Once the line with "- Some campaigns" is found in the entries below, repeat that line and every one after it exactly, ending at the last.

Stored data:
# # # #

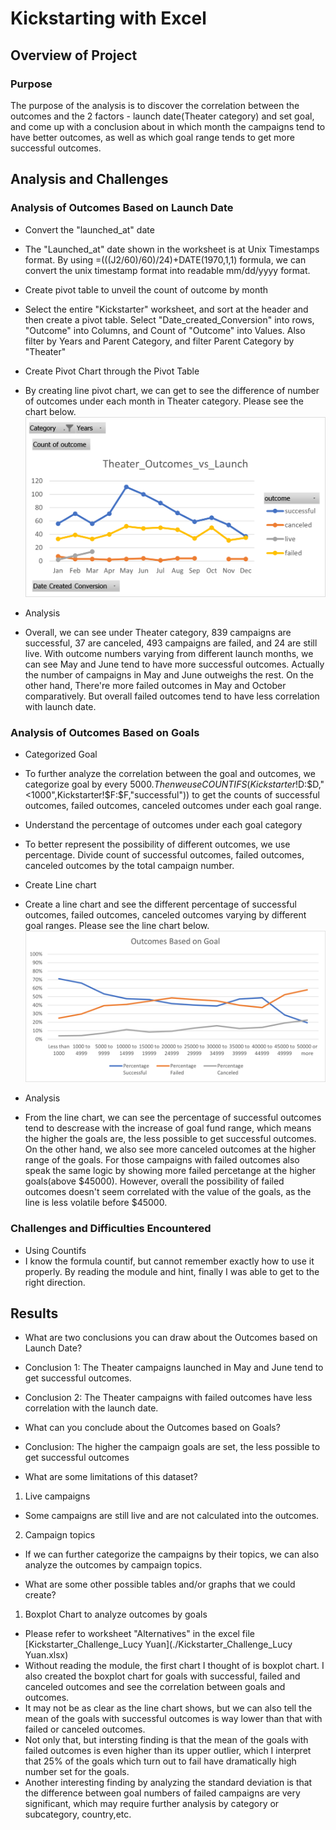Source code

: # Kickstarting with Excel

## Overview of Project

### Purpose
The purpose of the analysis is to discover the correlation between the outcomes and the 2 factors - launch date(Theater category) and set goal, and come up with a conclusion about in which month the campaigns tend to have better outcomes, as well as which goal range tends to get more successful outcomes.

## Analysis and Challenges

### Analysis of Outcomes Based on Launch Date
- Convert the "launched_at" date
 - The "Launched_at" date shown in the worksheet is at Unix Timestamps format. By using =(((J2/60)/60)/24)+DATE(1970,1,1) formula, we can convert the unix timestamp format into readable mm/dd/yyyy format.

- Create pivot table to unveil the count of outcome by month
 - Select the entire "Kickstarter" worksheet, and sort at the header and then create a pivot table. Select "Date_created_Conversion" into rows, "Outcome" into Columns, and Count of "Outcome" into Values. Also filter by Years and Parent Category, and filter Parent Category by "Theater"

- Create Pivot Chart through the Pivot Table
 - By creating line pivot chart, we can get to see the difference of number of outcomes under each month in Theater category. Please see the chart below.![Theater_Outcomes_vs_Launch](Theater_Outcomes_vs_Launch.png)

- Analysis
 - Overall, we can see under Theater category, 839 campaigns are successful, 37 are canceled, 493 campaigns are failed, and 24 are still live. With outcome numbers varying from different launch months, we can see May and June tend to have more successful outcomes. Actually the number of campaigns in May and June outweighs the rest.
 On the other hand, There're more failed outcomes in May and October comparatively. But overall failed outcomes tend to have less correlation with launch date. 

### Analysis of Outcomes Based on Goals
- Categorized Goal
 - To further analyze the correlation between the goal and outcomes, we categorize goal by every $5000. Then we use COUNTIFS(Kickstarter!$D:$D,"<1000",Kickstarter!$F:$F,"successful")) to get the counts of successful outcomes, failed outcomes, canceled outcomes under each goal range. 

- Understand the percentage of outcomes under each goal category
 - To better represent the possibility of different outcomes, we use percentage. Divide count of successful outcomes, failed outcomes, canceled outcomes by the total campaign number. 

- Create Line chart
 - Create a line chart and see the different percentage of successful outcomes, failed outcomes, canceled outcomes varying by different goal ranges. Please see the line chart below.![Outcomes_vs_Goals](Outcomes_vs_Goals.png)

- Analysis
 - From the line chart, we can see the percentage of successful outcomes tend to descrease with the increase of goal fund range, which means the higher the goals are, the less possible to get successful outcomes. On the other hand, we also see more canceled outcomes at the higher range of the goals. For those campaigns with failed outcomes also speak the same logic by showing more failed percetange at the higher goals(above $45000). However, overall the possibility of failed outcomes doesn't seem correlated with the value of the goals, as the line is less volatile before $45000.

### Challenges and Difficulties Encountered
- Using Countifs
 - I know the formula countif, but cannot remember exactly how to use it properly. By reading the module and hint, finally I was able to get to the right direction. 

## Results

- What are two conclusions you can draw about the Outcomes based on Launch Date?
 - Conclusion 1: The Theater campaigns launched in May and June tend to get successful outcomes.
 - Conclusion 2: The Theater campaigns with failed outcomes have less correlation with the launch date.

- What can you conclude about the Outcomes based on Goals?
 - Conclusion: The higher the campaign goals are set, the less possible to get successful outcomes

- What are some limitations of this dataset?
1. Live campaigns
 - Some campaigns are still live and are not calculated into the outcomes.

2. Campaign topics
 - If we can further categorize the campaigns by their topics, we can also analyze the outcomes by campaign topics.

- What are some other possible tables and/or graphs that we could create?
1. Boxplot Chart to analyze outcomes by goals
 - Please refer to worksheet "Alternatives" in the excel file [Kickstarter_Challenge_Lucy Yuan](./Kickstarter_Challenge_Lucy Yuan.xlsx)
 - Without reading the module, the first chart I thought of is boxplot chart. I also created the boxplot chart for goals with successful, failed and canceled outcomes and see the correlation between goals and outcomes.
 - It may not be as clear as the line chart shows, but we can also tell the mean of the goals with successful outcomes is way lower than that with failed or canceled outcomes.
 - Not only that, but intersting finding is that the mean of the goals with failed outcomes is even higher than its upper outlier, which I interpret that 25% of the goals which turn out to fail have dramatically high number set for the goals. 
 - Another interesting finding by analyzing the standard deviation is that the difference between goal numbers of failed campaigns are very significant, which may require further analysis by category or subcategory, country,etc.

# # # #

Reply:
 - Some campaigns are still live and are not calculated into the outcomes.

2. Campaign topics
 - If we can further categorize the campaigns by their topics, we can also analyze the outcomes by campaign topics.

- What are some other possible tables and/or graphs that we could create?
1. Boxplot Chart to analyze outcomes by goals
 - Please refer to worksheet "Alternatives" in the excel file [Kickstarter_Challenge_Lucy Yuan](./Kickstarter_Challenge_Lucy Yuan.xlsx)
 - Without reading the module, the first chart I thought of is boxplot chart. I also created the boxplot chart for goals with successful, failed and canceled outcomes and see the correlation between goals and outcomes.
 - It may not be as clear as the line chart shows, but we can also tell the mean of the goals with successful outcomes is way lower than that with failed or canceled outcomes.
 - Not only that, but intersting finding is that the mean of the goals with failed outcomes is even higher than its upper outlier, which I interpret that 25% of the goals which turn out to fail have dramatically high number set for the goals. 
 - Another interesting finding by analyzing the standard deviation is that the difference between goal numbers of failed campaigns are very significant, which may require further analysis by category or subcategory, country,etc.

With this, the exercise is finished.